This is the press release excerpt from My Whirlwind Lives, A Political Memoir by Dee Knight from Guernica World Editions
When I phoned home from Madison, Wisconsin, in January 1968 to tell my parents I had left college to try and end the war, my mother said she hoped I would not get in trouble with the government. I told her the government had already gotten in trouble with me. In August 1968, I participated in the “battle of Chicago” at the Democratic National Convention – not as a “front liner,” really more of an observer. The cops’ message was clear: standing against the war would get your head beat.

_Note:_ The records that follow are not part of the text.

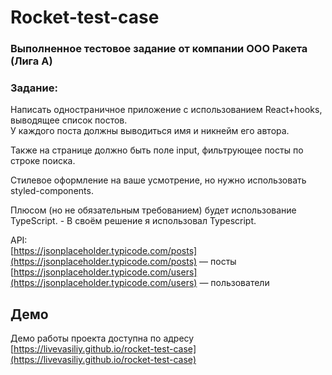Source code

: # Rocket-test-case 

### Выполненное тестовое задание от компании ООО Ракета (Лига А)

### Задание:

Написать одностраничное приложение с использованием React+hooks, выводящее список постов. <br/> 
У каждого поста должны выводиться имя и никнейм его автора.

Также на странице должно быть поле input, фильтрующее посты по строке поиска.

Стилевое оформление на ваше усмотрение, но нужно использовать styled-components.

Плюсом (но не обязательным требованием) будет использование TypeScript. - В своём решение я использовал Typescript.

API:  
[https://jsonplaceholder.typicode.com/posts](https://jsonplaceholder.typicode.com/posts) — посты <br/>
[https://jsonplaceholder.typicode.com/users](https://jsonplaceholder.typicode.com/users) — пользователи

## Демо
Демо работы проекта доступна по адресу [https://livevasiliy.github.io/rocket-test-case](https://livevasiliy.github.io/rocket-test-case)

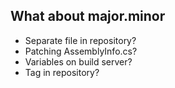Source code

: ## What about major.minor

* Separate file in repository?
* Patching AssemblyInfo.cs?
* Variables on build server?
* Tag in repository?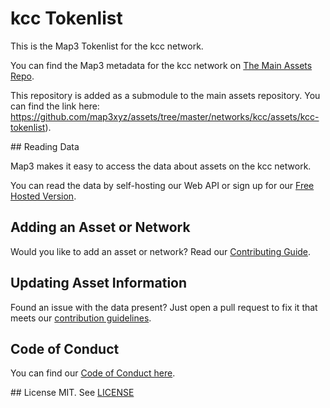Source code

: 
# kcc Tokenlist

This is the Map3 Tokenlist for the kcc network.

You can find the Map3 metadata for the kcc network on [The Main Assets Repo](https://github.com/map3xyz/assets/tree/master/networks/kcc).

This repository is added as a submodule to the main assets repository. You can find the link here: https://github.com/map3xyz/assets/tree/master/networks/kcc/assets/kcc-tokenlist).

## Reading Data

Map3 makes it easy to access the data about assets on the kcc network. 

You can read the data by self-hosting our Web API or sign up for our [Free Hosted Version](https://map3.xyz).

## Adding an Asset or Network 

Would you like to add an asset or network? Read our [Contributing Guide](https://github.com/map3xyz/assets/tree/master/docs/CONTRIBUTING.md).

## Updating Asset Information

Found an issue with the data present? Just open a pull request to fix it that meets our [contribution guidelines](https://github.com/map3xyz/assets/tree/master/docs/CONTRIBUTING.md).

## Code of Conduct
You can find our [Code of Conduct here](https://github.com/map3xyz/assets/tree/master/docs/CODE_OF_CONDUCT.md).

## License
MIT. See [LICENSE](LICENSE)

After the Chicago mayhem I caught a ride to Toronto, Canada – aware it would take a long time to stop the war machine. I wrote home to tell my parents I was in Canada. Four years later I wrote again, to say charges against me for refusing the draft had been dismissed on a technicality. I returned to the U.S. briefly that year, to build support for a true amnesty for war resisters of all kinds. Then I went back to Canada, to continue working with Amex-Canada, the American exile/expatriate war resister group and magazine that led the amnesty movement from 1972–‘77.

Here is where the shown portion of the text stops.